Leo tersenyum lembut. "Tidak apa-apa, Anya. Kita semua membuat kesalahan. Yang penting adalah kita belajar darinya."
Anya mendekat dan memeluk Leo erat. "Maafkan aku, Leo. Maafkan aku karena telah menutup diri. Maafkan aku karena tidak melihat betapa baiknya kamu."
Leo membalas pelukan Anya. "Aku juga minta maaf karena telah mencoba memanipulasi aplikasimu. Aku hanya ingin kamu bahagia."
Malam itu, Anya dan Leo duduk bersama di balkon apartemen Anya, menikmati bintang-bintang. Anya telah menghapus akun mencurigakan Leo dari Soulmate Algorithm. Dia juga memutuskan untuk berhenti terlalu bergantung pada data dan algoritma. Cinta tidak bisa diprediksi, tidak bisa dikodekan. Cinta adalah tentang mengambil risiko, tentang membuka hati, tentang menerima ketidaksempurnaan.

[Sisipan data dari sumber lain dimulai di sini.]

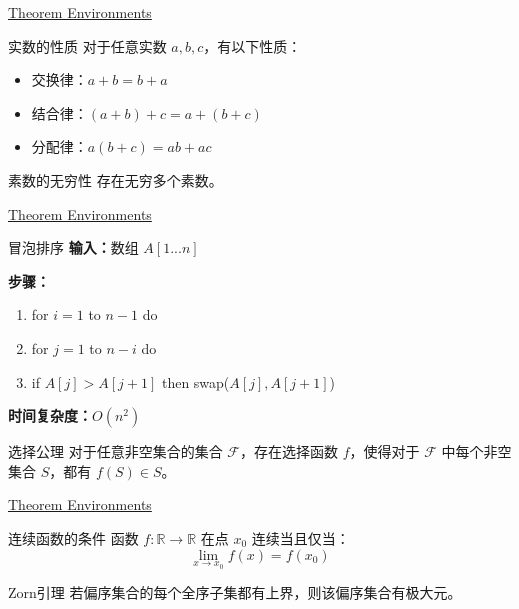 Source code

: \documentclass[11pt,aspectratio=43,xcolor={dvipsnames},hyperref={pdftex,pdfpagemode=UseNone,hidelinks,pdfdisplaydoctitle=true},usepdftitle=false]{ctexbeamer}
\begin{document}
\begin{frame}{\underline{Theorem Environments}}
  \begin{chdproperty}{实数的性质}
    对于任意实数 $a, b, c$，有以下性质：
    \begin{itemize}
      \item 交换律：$a + b = b + a$
      \item 结合律：$(a + b) + c = a + (b + c)$
      \item 分配律：$a(b + c) = ab + ac$
    \end{itemize}
  \end{chdproperty}
  \begin{chdproposition}{素数的无穷性}
    存在无穷多个素数。
  \end{chdproposition}
\end{frame}

\begin{frame}{\underline{Theorem Environments}}
  \begin{chdalgorithm}{冒泡排序}
    \textbf{输入：}数组 $A[1...n]$
    
    \textbf{步骤：}
    \begin{enumerate}
      \item for $i = 1$ to $n-1$ do
      \item \quad for $j = 1$ to $n-i$ do
      \item \quad\quad if $A[j] > A[j+1]$ then swap($A[j], A[j+1]$)
    \end{enumerate}
    
    \textbf{时间复杂度：}$O(n^2)$
  \end{chdalgorithm}
  \begin{chdaxiom}{选择公理}
    对于任意非空集合的集合 $\mathcal{F}$，存在选择函数 $f$，使得对于 $\mathcal{F}$ 中每个非空集合 $S$，都有 $f(S) \in S$。
  \end{chdaxiom}
\end{frame}

\begin{frame}{\underline{Theorem Environments}}
  \begin{chdcondition}{连续函数的条件}
    函数 $f: \mathbb{R} \to \mathbb{R}$ 在点 $x_0$ 连续当且仅当：
    $$\lim_{x \to x_0} f(x) = f(x_0)$$
  \end{chdcondition}
  \begin{chdlemma}{Zorn引理}
    若偏序集合的每个全序子集都有上界，则该偏序集合有极大元。
  \end{chdlemma}
\end{frame}
\end{document}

"Jadi," kata Leo, memecah keheningan. "Apakah kamu akan memberiku kesempatan?"
Anya tersenyum. "Mungkin saja. Tapi aku tidak membuat janji apa pun."
Leo tertawa. "Itu sudah lebih dari cukup."
Anya menyandarkan kepalanya di bahu Leo. Dia tahu bahwa perjalanan cintanya baru saja dimulai. Akan ada tantangan, akan ada keraguan, akan ada luka. Tapi kali ini, dia tidak akan menghadapinya sendirian. Kali ini, dia memiliki Leo di sisinya. Bersama, mereka akan belajar mencintai, belajar memaafkan, dan belajar bahwa cinta sejati tidak membutuhkan algoritma. Terkadang, yang dibutuhkan hanyalah keberanian untuk membuka hati, dan melihat ke sekeliling, karena cinta mungkin saja sudah ada di sana, di samping kita, menunggu untuk ditemukan. Luka di layar telah sembuh, digantikan oleh cahaya harapan dan cinta yang baru.